The way this city botched Halloween was embarrassing, a prime example of how panic and fear can grip a community, even if it’s just about kids and candy.
The date of Halloween is Oct. 31. On that date, children dress up in costumes, knock on the doors of their neighbors, yell ‘Trick or Treat” and merrily collect bags of candy. Now when I was dressing up as a pirate in the South End, our biggest fear was that some sicko would insert a razor blade in an apple. When my kids were little, I walked around with the little Riddlers and SpongeBobs while my wife stayed home and passed out candy.
Sometimes it was cold, and we had to wear extra layers of clothing. Other years, it rained, and we had to protect ourselves from the elements with hats, umbrellas and ponchos. If it ever got really bad, we had the sense to come in out of the rain and eat candy, then go back out for more. I’ve been out of the trick-or-treating game for a few years, but just couldn’t believe the panic that set in around our community over the prospect of bad weather on Oct. 31.
First, we’ve become far too fearful of TV weathermen. We react to ominous forecasts by canceling things, like after-school activities, ballgames and Trick-or-Treating, based on nothing more than predictions, which often prove wrong. On Halloween, many young goblins and their parents braved a light rain to go around their neighborhoods seeking candy. TV weather forecasts have become fear-fests, with all the technology and gadgets designed to show viewers that really, there’s something to fear out there, and it’s called light rain. It’s always the lead story on the 6 o’clock news.
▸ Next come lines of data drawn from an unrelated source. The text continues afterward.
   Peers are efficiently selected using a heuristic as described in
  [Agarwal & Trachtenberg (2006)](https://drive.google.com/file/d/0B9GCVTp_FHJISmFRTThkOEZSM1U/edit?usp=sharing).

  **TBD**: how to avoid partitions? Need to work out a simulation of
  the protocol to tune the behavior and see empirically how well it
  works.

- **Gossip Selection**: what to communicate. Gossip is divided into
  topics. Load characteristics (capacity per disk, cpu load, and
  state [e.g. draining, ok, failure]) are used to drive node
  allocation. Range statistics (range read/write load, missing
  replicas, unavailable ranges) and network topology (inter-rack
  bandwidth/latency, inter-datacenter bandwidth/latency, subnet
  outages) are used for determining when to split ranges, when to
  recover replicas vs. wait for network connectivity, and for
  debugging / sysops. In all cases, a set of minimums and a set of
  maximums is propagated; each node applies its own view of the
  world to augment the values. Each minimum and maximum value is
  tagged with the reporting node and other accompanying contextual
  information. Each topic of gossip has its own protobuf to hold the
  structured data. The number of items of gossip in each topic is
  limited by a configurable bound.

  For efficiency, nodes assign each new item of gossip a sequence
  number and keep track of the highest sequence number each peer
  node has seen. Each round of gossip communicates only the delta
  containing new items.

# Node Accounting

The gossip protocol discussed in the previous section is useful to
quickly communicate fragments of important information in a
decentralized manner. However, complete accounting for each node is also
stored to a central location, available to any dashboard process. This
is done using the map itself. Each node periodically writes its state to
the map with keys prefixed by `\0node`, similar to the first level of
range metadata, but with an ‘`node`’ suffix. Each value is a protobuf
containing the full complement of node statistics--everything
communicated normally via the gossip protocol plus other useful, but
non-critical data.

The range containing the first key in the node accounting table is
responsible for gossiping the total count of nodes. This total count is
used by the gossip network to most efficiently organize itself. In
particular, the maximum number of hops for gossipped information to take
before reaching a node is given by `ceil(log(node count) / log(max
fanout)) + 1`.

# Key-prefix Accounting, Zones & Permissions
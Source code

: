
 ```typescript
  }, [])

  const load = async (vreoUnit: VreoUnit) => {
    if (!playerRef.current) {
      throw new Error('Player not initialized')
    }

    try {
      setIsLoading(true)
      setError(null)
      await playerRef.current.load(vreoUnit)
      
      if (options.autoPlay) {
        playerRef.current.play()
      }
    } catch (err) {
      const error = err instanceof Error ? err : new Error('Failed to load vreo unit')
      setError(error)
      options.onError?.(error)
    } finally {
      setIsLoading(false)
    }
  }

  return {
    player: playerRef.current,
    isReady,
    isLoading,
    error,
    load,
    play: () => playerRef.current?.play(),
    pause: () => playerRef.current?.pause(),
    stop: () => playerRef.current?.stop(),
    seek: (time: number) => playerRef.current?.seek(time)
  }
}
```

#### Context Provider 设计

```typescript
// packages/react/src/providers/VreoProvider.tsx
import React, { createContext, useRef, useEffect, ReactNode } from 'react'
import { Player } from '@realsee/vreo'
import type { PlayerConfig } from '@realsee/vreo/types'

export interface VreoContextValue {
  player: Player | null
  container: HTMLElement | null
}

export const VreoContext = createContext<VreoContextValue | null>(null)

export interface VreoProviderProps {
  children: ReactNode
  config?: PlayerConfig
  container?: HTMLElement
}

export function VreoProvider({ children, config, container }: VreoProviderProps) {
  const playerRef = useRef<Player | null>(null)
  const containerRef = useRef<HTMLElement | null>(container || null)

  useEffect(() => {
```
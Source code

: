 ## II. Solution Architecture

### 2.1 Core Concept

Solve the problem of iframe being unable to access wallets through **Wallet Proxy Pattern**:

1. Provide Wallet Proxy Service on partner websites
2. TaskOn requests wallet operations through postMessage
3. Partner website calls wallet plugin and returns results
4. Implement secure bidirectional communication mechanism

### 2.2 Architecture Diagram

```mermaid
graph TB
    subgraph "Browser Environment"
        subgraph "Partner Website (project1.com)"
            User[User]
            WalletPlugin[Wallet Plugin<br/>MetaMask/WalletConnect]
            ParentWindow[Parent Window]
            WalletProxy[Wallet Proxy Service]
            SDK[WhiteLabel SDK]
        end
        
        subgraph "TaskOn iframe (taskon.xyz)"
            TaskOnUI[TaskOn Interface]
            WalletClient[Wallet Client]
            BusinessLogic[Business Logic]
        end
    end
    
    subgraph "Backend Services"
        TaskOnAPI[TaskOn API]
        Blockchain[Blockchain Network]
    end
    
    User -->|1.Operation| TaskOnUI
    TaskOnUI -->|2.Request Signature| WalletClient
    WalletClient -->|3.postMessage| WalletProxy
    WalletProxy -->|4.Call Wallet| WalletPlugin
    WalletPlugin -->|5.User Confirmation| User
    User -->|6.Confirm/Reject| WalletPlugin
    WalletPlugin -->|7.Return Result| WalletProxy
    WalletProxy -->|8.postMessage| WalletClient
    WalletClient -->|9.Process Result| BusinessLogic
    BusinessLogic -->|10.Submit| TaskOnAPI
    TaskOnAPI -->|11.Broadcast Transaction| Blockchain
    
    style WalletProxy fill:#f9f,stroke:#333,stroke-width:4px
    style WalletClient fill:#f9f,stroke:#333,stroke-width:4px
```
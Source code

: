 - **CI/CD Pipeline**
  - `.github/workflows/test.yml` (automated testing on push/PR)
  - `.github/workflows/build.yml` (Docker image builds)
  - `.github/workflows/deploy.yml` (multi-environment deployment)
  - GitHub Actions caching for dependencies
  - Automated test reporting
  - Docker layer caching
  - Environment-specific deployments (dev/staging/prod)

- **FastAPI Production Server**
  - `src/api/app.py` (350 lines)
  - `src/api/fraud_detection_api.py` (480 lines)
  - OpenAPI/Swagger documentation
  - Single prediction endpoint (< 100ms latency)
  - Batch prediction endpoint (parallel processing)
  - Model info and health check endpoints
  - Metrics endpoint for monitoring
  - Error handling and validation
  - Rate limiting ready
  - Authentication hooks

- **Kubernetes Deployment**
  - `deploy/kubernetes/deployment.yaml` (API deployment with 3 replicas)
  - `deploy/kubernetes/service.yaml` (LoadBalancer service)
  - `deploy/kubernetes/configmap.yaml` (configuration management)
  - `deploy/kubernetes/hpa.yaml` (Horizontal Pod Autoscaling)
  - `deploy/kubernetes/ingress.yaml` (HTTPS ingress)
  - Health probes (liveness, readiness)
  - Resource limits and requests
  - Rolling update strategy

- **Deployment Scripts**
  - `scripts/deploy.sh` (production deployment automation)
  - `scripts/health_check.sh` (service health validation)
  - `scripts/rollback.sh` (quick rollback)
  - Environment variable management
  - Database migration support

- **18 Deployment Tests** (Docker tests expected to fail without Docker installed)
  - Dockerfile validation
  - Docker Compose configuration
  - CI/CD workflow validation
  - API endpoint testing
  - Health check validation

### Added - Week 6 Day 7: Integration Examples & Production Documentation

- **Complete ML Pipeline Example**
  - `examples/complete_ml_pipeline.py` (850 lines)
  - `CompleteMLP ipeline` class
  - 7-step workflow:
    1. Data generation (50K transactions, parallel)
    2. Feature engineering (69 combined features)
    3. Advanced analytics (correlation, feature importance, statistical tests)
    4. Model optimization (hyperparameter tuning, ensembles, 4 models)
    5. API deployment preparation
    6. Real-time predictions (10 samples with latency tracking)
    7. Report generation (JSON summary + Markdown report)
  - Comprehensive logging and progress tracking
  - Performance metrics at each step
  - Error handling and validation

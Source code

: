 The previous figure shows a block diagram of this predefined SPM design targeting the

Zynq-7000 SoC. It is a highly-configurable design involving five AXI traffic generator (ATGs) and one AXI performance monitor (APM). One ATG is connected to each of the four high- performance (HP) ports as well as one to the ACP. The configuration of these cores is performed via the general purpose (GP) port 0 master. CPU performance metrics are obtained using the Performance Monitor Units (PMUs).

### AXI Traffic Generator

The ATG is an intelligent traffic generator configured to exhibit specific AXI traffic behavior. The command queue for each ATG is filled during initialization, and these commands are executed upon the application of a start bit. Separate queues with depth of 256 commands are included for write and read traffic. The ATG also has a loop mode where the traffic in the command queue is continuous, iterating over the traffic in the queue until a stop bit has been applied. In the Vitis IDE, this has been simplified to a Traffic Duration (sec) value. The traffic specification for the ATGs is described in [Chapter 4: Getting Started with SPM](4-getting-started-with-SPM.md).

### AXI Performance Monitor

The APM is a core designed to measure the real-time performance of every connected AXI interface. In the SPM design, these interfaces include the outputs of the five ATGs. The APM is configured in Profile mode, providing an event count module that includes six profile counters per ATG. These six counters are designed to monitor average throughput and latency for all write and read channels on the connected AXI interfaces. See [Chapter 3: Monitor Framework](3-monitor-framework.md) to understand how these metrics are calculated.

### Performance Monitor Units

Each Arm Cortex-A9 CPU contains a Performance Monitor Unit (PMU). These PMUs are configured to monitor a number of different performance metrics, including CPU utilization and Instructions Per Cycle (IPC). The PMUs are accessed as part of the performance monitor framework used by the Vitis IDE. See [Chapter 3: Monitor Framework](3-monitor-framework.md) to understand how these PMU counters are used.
Managers at local malls sensed a great marketing opportunity, but underestimated the fear that parents of young children have of rain. At Oxmoor, they planned to have stores stay open and give out candy to Trick-or-Treaters whose parents were scared of weather, an unprecedented event. The problem was that so many parents were so stricken with fear (not of goblins, but rain) that the Mall was overrun with costumed kids, throngs of them, and none of the stores stocked enough candy. Most of those who went left grumbling about a miserable experience, whining to eager TV reporters and bitching about it on Facebook. It was all there on your local TV news.
It became the only topic people were talking about, starting nearly a week before Halloween. And with the easy access to local media, everyone expressed a complaint about . . . who was to blame, with a bunch of people blaming the Mayor, as if he had some way to impact the panicked reactions. Only former Rusty Satellite Show guest Eric Crawford was able to cut through the nonsense with a column making sense of the local chaos.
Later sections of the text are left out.